Я протянула руку и взяла записную книжку. Наверное, все-таки, бабушка не стала бы возражать против этого. Во-первых, если у нее и были какие-то личные тайны, в которые она не хотела никого посвящать, то вряд ли она стала бы записывать их в книжке, которая хранится в таком легкодоступном месте. Во-вторых, в письме Эммы Константиновны было четко написано, что сокровища, чем бы они не являлись, бабушка собиралась оставить мне. Так что можно считать вполне обоснованным мое желание немного порыться в бабушкиных вещах и поискать какие-нибудь указатели. А в третьих… я вспомнила глаза бабушки. Не то чтобы даже вспомнила, просто у меня все это время было такое ощущение, что она стоит в дверях комнаты и смотрит на меня. Когда я совершала какой-нибудь проступок, например, вместо обеда, оставленного мне уехавшей по делам бабушкой, съедала две коробки обнаруженных в буфете конфет, бабушка никогда меня по-настоящему не ругала. То есть не кричала на меня и не называла обидными словами. Она просто объясняла мне, почему я поступила неправильно, и какие могут быть последствия, если я буду так же делать и впредь. Я внимательно ее слушала, потупив взгляд, потом сообщала, что все поняла и постараюсь, если получится, больше так не делать. А когда я, с некоторым страхом и сомнением, поднимала глаза, то видела, что бабушка вовсе на меня не сердится, потому что взгляд у нее такой же ласковый и спокойный, как и всегда.

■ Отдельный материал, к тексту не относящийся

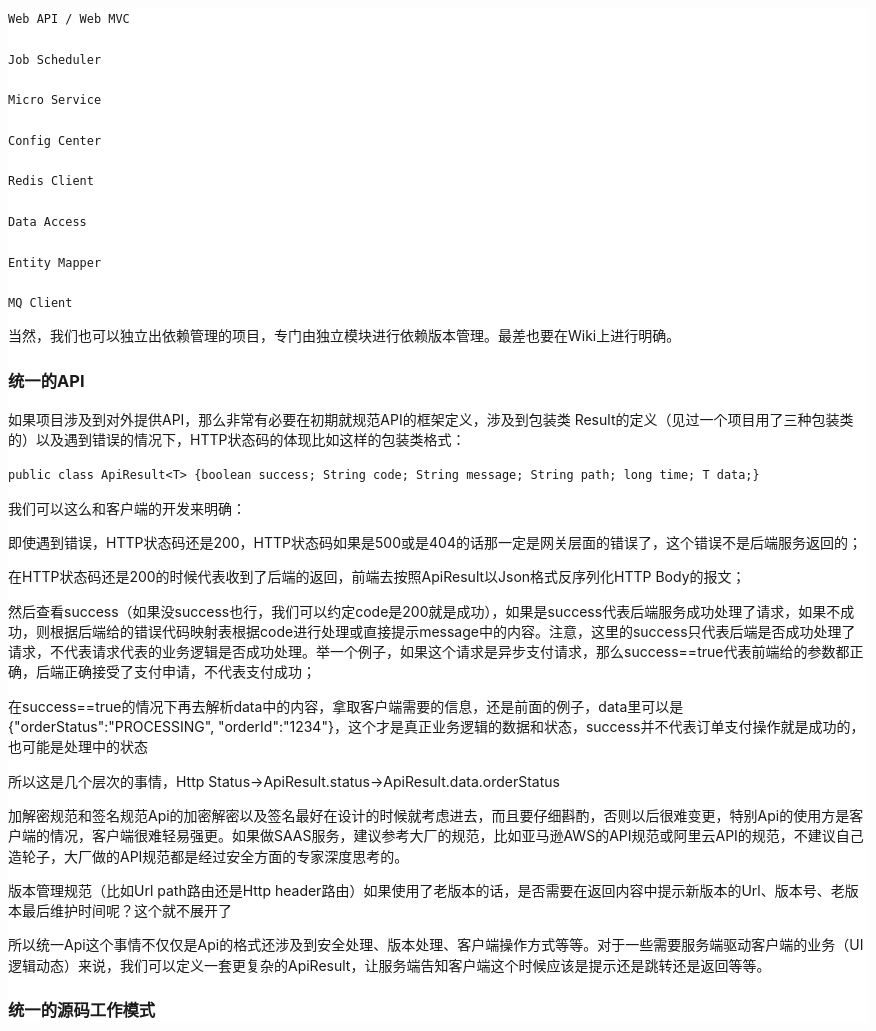

    Web API / Web MVC
    
    Job Scheduler
    
    Micro Service
    
    Config Center
    
    Redis Client
    
    Data Access
    
    Entity Mapper
    
    MQ Client



当然，我们也可以独立出依赖管理的项目，专门由独立模块进行依赖版本管理。最差也要在Wiki上进行明确。



### 统一的API
如果项目涉及到对外提供API，那么非常有必要在初期就规范API的框架定义，涉及到包装类 Result<T>的定义（见过一个项目用了三种包装类的）以及遇到错误的情况下，HTTP状态码的体现比如这样的包装类格式：



    public class ApiResult<T> {boolean success; String code; String message; String path; long time; T data;}


我们可以这么和客户端的开发来明确： 



即使遇到错误，HTTP状态码还是200，HTTP状态码如果是500或是404的话那一定是网关层面的错误了，这个错误不是后端服务返回的； 

在HTTP状态码还是200的时候代表收到了后端的返回，前端去按照ApiResult以Json格式反序列化HTTP Body的报文；

然后查看success（如果没success也行，我们可以约定code是200就是成功），如果是success代表后端服务成功处理了请求，如果不成功，则根据后端给的错误代码映射表根据code进行处理或直接提示message中的内容。注意，这里的success只代表后端是否成功处理了请求，不代表请求代表的业务逻辑是否成功处理。举一个例子，如果这个请求是异步支付请求，那么success==true代表前端给的参数都正确，后端正确接受了支付申请，不代表支付成功；

在success==true的情况下再去解析data中的内容，拿取客户端需要的信息，还是前面的例子，data里可以是{"orderStatus":"PROCESSING", "orderId":"1234"}，这个才是真正业务逻辑的数据和状态，success并不代表订单支付操作就是成功的，也可能是处理中的状态



所以这是几个层次的事情，Http Status->ApiResult.status->ApiResult.data.orderStatus



加解密规范和签名规范Api的加密解密以及签名最好在设计的时候就考虑进去，而且要仔细斟酌，否则以后很难变更，特别Api的使用方是客户端的情况，客户端很难轻易强更。如果做SAAS服务，建议参考大厂的规范，比如亚马逊AWS的API规范或阿里云API的规范，不建议自己造轮子，大厂做的API规范都是经过安全方面的专家深度思考的。

版本管理规范（比如Url path路由还是Http header路由）如果使用了老版本的话，是否需要在返回内容中提示新版本的Url、版本号、老版本最后维护时间呢？这个就不展开了



所以统一Api这个事情不仅仅是Api的格式还涉及到安全处理、版本处理、客户端操作方式等等。对于一些需要服务端驱动客户端的业务（UI逻辑动态）来说，我们可以定义一套更复杂的ApiResult，让服务端告知客户端这个时候应该是提示还是跳转还是返回等等。


### 统一的源码工作模式
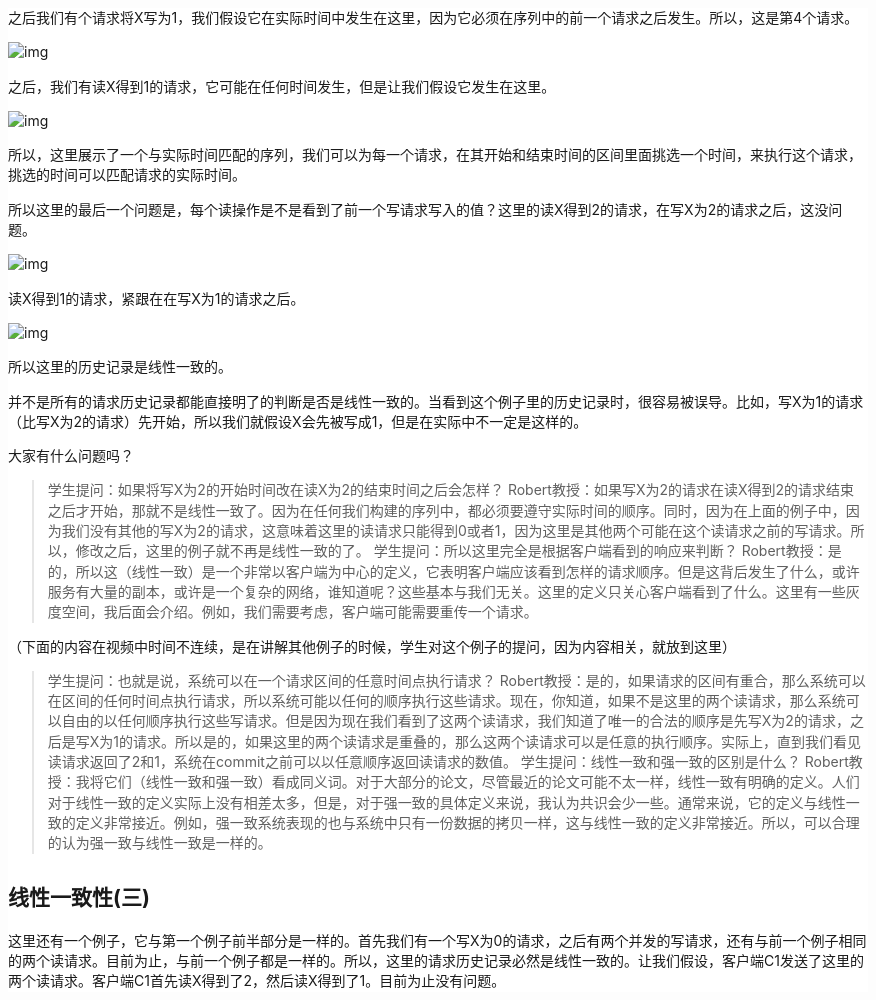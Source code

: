 

之后我们有个请求将X写为1，我们假设它在实际时间中发生在这里，因为它必须在序列中的前一个请求之后发生。所以，这是第4个请求。



![img](https://pic4.zhimg.com/v2-aaf1e9425d26c44d9e4de530f3a2d173_b.jpg)



之后，我们有读X得到1的请求，它可能在任何时间发生，但是让我们假设它发生在这里。



![img](https://pic4.zhimg.com/v2-a5918d956ceab3e0e6fa05d60ff97b2b_b.jpg)



所以，这里展示了一个与实际时间匹配的序列，我们可以为每一个请求，在其开始和结束时间的区间里面挑选一个时间，来执行这个请求，挑选的时间可以匹配请求的实际时间。

所以这里的最后一个问题是，每个读操作是不是看到了前一个写请求写入的值？这里的读X得到2的请求，在写X为2的请求之后，这没问题。 



![img](https://pic1.zhimg.com/v2-00b28a55ed0503b11319838efed9b3b8_b.jpg)



读X得到1的请求，紧跟在在写X为1的请求之后。



![img](https://pic3.zhimg.com/v2-932c557503f54bc40bd3137fde8b77ee_b.jpg)



所以这里的历史记录是线性一致的。

并不是所有的请求历史记录都能直接明了的判断是否是线性一致的。当看到这个例子里的历史记录时，很容易被误导。比如，写X为1的请求（比写X为2的请求）先开始，所以我们就假设X会先被写成1，但是在实际中不一定是这样的。

大家有什么问题吗？

> 学生提问：如果将写X为2的开始时间改在读X为2的结束时间之后会怎样？
> Robert教授：如果写X为2的请求在读X得到2的请求结束之后才开始，那就不是线性一致了。因为在任何我们构建的序列中，都必须要遵守实际时间的顺序。同时，因为在上面的例子中，因为我们没有其他的写X为2的请求，这意味着这里的读请求只能得到0或者1，因为这里是其他两个可能在这个读请求之前的写请求。所以，修改之后，这里的例子就不再是线性一致的了。
> 学生提问：所以这里完全是根据客户端看到的响应来判断？
> Robert教授：是的，所以这（线性一致）是一个非常以客户端为中心的定义，它表明客户端应该看到怎样的请求顺序。但是这背后发生了什么，或许服务有大量的副本，或许是一个复杂的网络，谁知道呢？这些基本与我们无关。这里的定义只关心客户端看到了什么。这里有一些灰度空间，我后面会介绍。例如，我们需要考虑，客户端可能需要重传一个请求。

（下面的内容在视频中时间不连续，是在讲解其他例子的时候，学生对这个例子的提问，因为内容相关，就放到这里）

> 学生提问：也就是说，系统可以在一个请求区间的任意时间点执行请求？
> Robert教授：是的，如果请求的区间有重合，那么系统可以在区间的任何时间点执行请求，所以系统可能以任何的顺序执行这些请求。现在，你知道，如果不是这里的两个读请求，那么系统可以自由的以任何顺序执行这些写请求。但是因为现在我们看到了这两个读请求，我们知道了唯一的合法的顺序是先写X为2的请求，之后是写X为1的请求。所以是的，如果这里的两个读请求是重叠的，那么这两个读请求可以是任意的执行顺序。实际上，直到我们看见读请求返回了2和1，系统在commit之前可以以任意顺序返回读请求的数值。
> 学生提问：线性一致和强一致的区别是什么？
> Robert教授：我将它们（线性一致和强一致）看成同义词。对于大部分的论文，尽管最近的论文可能不太一样，线性一致有明确的定义。人们对于线性一致的定义实际上没有相差太多，但是，对于强一致的具体定义来说，我认为共识会少一些。通常来说，它的定义与线性一致的定义非常接近。例如，强一致系统表现的也与系统中只有一份数据的拷贝一样，这与线性一致的定义非常接近。所以，可以合理的认为强一致与线性一致是一样的。

## 线性一致性(三)

这里还有一个例子，它与第一个例子前半部分是一样的。首先我们有一个写X为0的请求，之后有两个并发的写请求，还有与前一个例子相同的两个读请求。目前为止，与前一个例子都是一样的。所以，这里的请求历史记录必然是线性一致的。让我们假设，客户端C1发送了这里的两个读请求。客户端C1首先读X得到了2，然后读X得到了1。目前为止没有问题。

Я взяла книжку и вернусь в библиотеку. Про свечи я забыла. Записная книжка была заполнена до половины. Она содержала в себе массу полезной информации: расчеты по ремонту беседки и забора, рецепт варенья из малины с добавлением лимонной корки, телефоны неизвестных мне Иванов Петровичей и Михаилов Васильевичей, скорее всего, как-то связанных с ремонтом, какие-то даты и цифры, а также рисунки домиков, деревьев и кривобоких человечков. У бабушки была привычка в задумчивости, взяв карандаш или ручку, что-нибудь чиркать на бумаге. Особыми художественными талантами она не обладала, и ее рисунки напоминали работы учеников младших классов.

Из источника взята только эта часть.